The incidence of type 2 diabetes was smaller in SWES95-01 compared with the other cohorts. This difference may be mainly ascribed to the fact that SWES95-01 could not be linked to the medication register. However, a meta-analysis is a robust tool with which to incorporate such variations. It is reassuring that although the association in FPS is possibly diluted by using a narrower exposure window it showed a similar risk estimate and direction as the other cohorts.
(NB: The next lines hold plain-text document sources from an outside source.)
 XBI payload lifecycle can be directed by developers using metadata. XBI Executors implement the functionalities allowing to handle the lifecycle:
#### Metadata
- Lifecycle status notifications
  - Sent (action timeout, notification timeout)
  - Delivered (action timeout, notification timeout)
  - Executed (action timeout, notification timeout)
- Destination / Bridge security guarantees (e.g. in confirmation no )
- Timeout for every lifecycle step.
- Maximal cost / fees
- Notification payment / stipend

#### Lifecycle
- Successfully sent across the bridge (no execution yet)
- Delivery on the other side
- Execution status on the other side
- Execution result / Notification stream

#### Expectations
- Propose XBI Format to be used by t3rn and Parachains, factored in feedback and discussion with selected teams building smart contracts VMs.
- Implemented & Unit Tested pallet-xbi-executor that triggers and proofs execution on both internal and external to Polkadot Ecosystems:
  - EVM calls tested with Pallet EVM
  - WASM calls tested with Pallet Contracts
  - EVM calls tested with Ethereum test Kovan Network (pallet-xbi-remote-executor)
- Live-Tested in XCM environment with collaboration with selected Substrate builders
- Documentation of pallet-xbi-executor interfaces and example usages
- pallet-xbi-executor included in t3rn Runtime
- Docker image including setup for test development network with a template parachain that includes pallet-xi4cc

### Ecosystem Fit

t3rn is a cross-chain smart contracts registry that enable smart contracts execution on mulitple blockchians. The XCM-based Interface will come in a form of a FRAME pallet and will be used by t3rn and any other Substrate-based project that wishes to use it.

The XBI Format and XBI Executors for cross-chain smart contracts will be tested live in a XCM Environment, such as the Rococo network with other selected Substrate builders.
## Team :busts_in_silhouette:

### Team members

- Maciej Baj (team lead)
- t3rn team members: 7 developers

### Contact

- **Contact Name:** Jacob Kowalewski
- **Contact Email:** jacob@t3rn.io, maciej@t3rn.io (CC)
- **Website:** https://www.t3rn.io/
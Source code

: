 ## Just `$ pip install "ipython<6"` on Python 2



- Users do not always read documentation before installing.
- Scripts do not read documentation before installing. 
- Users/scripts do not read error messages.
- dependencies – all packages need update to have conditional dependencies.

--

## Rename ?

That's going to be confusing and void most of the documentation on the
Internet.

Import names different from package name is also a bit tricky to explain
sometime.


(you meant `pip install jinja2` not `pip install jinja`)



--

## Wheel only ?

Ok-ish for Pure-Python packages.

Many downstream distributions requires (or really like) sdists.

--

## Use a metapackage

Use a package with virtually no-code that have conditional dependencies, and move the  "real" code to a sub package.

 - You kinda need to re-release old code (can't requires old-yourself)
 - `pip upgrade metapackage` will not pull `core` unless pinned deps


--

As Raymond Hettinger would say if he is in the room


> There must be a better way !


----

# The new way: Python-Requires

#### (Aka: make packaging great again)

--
Type 2 diabetes was ascertained differently across countries and at different historical time points, leading to some degree of misclassification. We chose to use the most comprehensive definition in each study to reduce outcome misclassification, which came at the cost of direct comparability in incidence rates across studies. However, when standardising case ascertainment across the studies in the sensitivity analyses, we found no obvious heterogeneity for the risk estimates dependent on case ascertainment method, suggesting that such misclassification is not a major source of bias. In addition, we have considered several important confounders. However, in observational settings, unmeasured confounders are unavoidable, e.g. personality and genetic factors. Thus, our results should be interpreted with caution.
To the best of our knowledge, no previous longitudinal studies have addressed the relationships between workplace bullying and workplace violence and type 2 diabetes. All the analyses were done under the counterfactual framework, ensuring a more straightforward interpretation of the results. Further, we applied the best available outcome measurement, linking to nationwide registries to allow for a nearly complete follow-up and to minimise misclassification of other diseases. Our large sample size and long follow-up period provided sufficient statistical power to assess total and sex-specific effects, and to conduct relevant sensitivity analyses adjusted for different variables and case ascertainment.
In conclusion, we have shown a moderate and robust association between workplace bullying and violence and the development of type 2 diabetes. Both bullying and violence or threats of violence are common in the workplace. Research on bullying and violence prevention policies with workplaces as the target are warranted to determine whether these policies could be effective means of reducing the incidence of type 2 diabetes. Further study of possible pathways, for example through weight gain, negative emotions and the physiological stress response, will be crucial in providing an understanding of the causal mechanisms, as well as developing more cost-effective interventions with surrogate outcomes.